→ **Assignment**: Exactly as they appear, copy the lines from the one holding "очень сложных задач." through the end of the records, leaving pictures out.
---
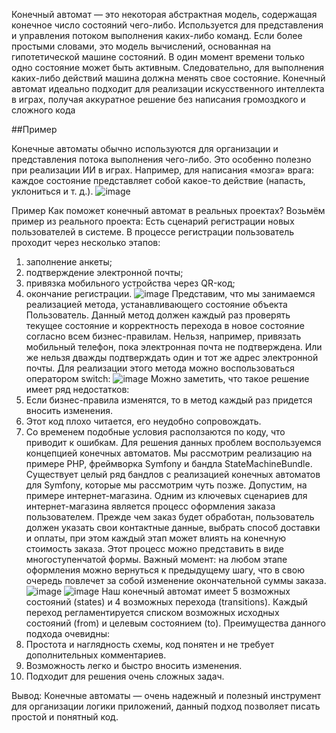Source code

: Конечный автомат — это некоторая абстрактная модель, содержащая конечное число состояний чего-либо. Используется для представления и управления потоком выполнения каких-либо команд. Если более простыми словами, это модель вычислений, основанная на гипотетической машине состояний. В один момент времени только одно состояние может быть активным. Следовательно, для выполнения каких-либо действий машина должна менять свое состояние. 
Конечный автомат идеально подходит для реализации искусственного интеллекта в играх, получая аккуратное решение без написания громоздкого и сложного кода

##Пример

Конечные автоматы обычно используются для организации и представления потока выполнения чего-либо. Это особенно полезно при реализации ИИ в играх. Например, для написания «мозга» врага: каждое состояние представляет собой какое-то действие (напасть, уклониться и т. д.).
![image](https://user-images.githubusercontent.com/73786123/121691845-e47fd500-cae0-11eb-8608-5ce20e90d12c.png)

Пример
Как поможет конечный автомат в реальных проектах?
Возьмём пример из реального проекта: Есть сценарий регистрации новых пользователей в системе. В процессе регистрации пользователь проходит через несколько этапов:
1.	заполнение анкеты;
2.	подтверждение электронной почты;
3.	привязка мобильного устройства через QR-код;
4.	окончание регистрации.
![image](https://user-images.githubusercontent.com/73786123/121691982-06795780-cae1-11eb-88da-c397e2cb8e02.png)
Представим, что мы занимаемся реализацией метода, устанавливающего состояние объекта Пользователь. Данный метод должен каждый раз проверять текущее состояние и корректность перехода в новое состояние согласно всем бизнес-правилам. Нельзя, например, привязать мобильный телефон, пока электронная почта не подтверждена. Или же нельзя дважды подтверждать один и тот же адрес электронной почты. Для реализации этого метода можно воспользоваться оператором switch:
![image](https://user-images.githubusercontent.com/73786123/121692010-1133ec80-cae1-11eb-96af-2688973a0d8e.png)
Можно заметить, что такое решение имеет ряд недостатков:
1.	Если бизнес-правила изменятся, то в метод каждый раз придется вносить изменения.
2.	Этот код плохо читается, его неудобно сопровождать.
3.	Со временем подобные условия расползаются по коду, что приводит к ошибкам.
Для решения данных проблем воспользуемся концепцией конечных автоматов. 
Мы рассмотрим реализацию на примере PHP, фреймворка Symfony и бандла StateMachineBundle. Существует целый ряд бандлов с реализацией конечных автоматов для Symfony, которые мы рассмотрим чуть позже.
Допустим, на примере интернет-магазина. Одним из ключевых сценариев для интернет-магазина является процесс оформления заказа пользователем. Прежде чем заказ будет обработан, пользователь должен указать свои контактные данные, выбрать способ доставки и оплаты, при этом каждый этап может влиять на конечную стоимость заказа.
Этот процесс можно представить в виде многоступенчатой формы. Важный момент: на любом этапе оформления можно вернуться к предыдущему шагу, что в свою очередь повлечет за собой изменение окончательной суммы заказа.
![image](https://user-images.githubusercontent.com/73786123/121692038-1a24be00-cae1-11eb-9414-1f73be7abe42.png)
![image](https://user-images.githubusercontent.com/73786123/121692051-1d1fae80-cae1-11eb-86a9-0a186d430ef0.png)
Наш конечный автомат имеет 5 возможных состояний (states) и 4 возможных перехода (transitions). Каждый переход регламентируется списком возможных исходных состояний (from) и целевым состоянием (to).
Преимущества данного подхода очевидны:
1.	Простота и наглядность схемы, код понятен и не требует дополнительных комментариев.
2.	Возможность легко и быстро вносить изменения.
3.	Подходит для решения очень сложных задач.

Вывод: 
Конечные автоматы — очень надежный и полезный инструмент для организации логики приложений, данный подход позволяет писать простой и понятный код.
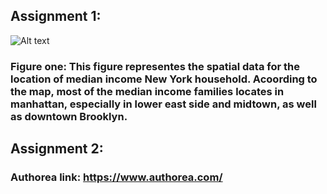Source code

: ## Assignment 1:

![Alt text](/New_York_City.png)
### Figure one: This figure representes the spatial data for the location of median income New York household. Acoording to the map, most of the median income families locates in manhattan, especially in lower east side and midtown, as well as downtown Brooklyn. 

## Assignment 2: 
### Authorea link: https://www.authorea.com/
---
→ **Written reply**:
3.	Подходит для решения очень сложных задач.

Вывод: 
Конечные автоматы — очень надежный и полезный инструмент для организации логики приложений, данный подход позволяет писать простой и понятный код.
Source code

: ## Assignment 1:

![Alt text](/New_York_City.png)
### Figure one: This figure representes the spatial data for the location of median income New York household. Acoording to the map, most of the median income families locates in manhattan, especially in lower east side and midtown, as well as downtown Brooklyn. 

## Assignment 2: 
### Authorea link: https://www.authorea.com/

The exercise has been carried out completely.